Many thanks for keeping the stove stocked during my absence. As far as I know, the all-hands-on-deck effort at the Board of Elections — or at Cobo/TCF Center, their seasonal setup — was successful, and we got all 40,000 ballot requests processed.
It was an interesting experience. I drifted between boredom and curiosity and the simple satisfaction of the paper-pusher or snow-shoveler, or any other task-oriented worker. The sidewalk is clear of snow. Everything in the Inbox has been moved to the Outbox. Tomorrow it may snow again, and the inbox will refill, but for now, the job is done. Go home and sleep.
And I left believing, even more fervently, that the president and his enablers pushing voter-fraud bullshit are the worst people breathing right now.
The training we had was on a need-to-know basis, probably for time conservation, so I’m making a few assumptions here. Day one was an orientation to the online version of the state Qualified Voter File, i.e. the registration database. We temps did one of two jobs – spotting or checking in. Spotting was taking a single application, removed from the envelope or printed from an online request, and looking up the voter in the QVF. Their precinct number and counting board was noted, in two colors of pencil, in the top right corner of the page.
Another set of workers sorted these pages by counting boards, and gave them to the checking-in people. That involved looking them up again in the QVF, comparing signatures on the application to the one on file, rechecking that they were in the correct counting board, assigning a ballot number and printing a label for the mailing.
I’d think, as I plodded through the sheer analog-i-ness of these chores, how they could be re-engineered. Why have human beings look up voters — so many of them! — twice? If the data was already attached to their QVF entry, why not let the computer do most of this? Colored pencils? What the heck?
I don’t know the answer, but I suspect it boils down to a combination of This Is The Way We’ve Already Done It + The Value of the Human Eye + Something Something Whatever, but my takeaway was this: You might game this system once or twice, but not in the numbers it takes to sway an election. I became an amateur signature analyst and sent through a few on the bubble, but I rejected plenty, and so did others. People’s signatures change over time, particularly when they were born in 1935. It’s impossible to send multiple ballots to a single voter, because once one ballot is assigned (it’s numbered), the computer won’t let you assign another. There might be a way to somehow crack this system and legit influence a major election, but I can’t figure out what it is. Its plodding, many-eyes, multi-step process may be the best defense. I’ve talked to smart people who point out that when you can deposit a check in your bank account by taking a picture of it, it should be possible to streamline this process, and they’re no doubt correct. But that’s a question for another election, and certainly not this one.

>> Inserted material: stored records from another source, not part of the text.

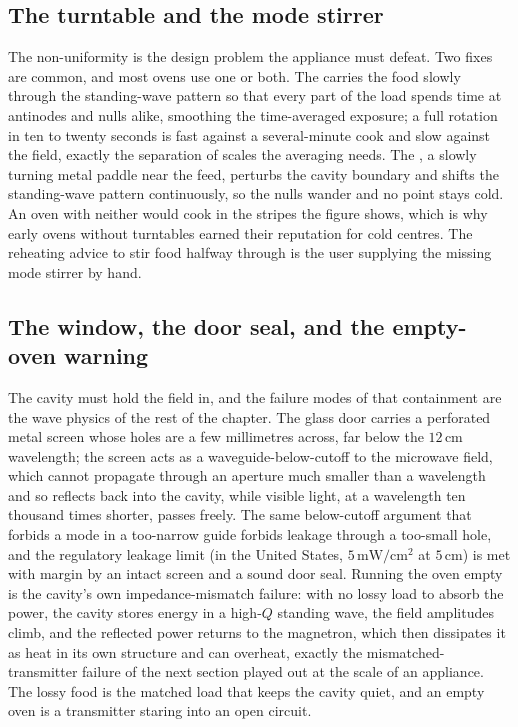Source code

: \subsection{The turntable and the mode stirrer}

The non-uniformity is the design problem the appliance must defeat. Two
fixes are common, and most ovens use one or both. The 
carries the food slowly through the standing-wave pattern so that every
part of the load spends time at antinodes and nulls alike, smoothing the
time-averaged exposure; a full rotation in ten to twenty seconds is fast
against a several-minute cook and slow against the field, exactly the
separation of scales the averaging needs. The , a
slowly turning metal paddle near the feed, perturbs the cavity boundary
and shifts the standing-wave pattern continuously, so the nulls wander and
no point stays cold. An oven with neither would cook in the stripes the
figure shows, which is why early ovens without turntables earned their
reputation for cold centres. The reheating advice to stir food halfway
through is the user supplying the missing mode stirrer by hand.

\subsection{The window, the door seal, and the empty-oven warning}

The cavity must hold the field in, and the failure modes of that
containment are the wave physics of the rest of the chapter. The glass
door carries a perforated metal screen whose holes are a few millimetres
across, far below the $12\,\si{\centi\meter}$ wavelength; the screen acts
as a waveguide-below-cutoff to the microwave field, which cannot propagate
through an aperture much smaller than a wavelength and so reflects back
into the cavity, while visible light, at a wavelength ten thousand times
shorter, passes freely. The same below-cutoff argument that forbids a
mode in a too-narrow guide forbids leakage through a too-small hole, and
the regulatory leakage limit (in the United States, $5\,\si{\milli\watt
\per\centi\meter\squared}$ at $5\,\si{\centi\meter}$) is met with margin
by an intact screen and a sound door seal. Running the oven empty is the
cavity's own impedance-mismatch failure: with no lossy load to absorb the
power, the cavity stores energy in a high-$Q$ standing wave, the field
amplitudes climb, and the reflected power returns to the magnetron, which
then dissipates it as heat in its own structure and can overheat, exactly
the mismatched-transmitter failure of the next section played out at the
scale of an appliance. The lossy food is the matched load that keeps the
cavity quiet, and an empty oven is a transmitter staring into an open
circuit.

Meanwhile, the president came to Michigan yesterday and shit-talked the governor, the one who was the focus of a kidnap plot, what? Two weeks ago? The crowd responded with “lock her up” chants.
So now I’m back. Do I have anything for you to read? I’ve only started this, but it looks interesting. I’m always interested in making libertarians look silly, though.
The GOP/QAnon alliance. Mmm, great.
Me, I’m on to cleaning closets, taking a bike ride and whipping up a nice soufflé for Kate’s dinner visit tonight. Have a great Sunday, and I’ll be back later this week.
Oh! Also check out “The Trial of the Chicago 7” on Netflix. Far better than I expected. You’ll like it.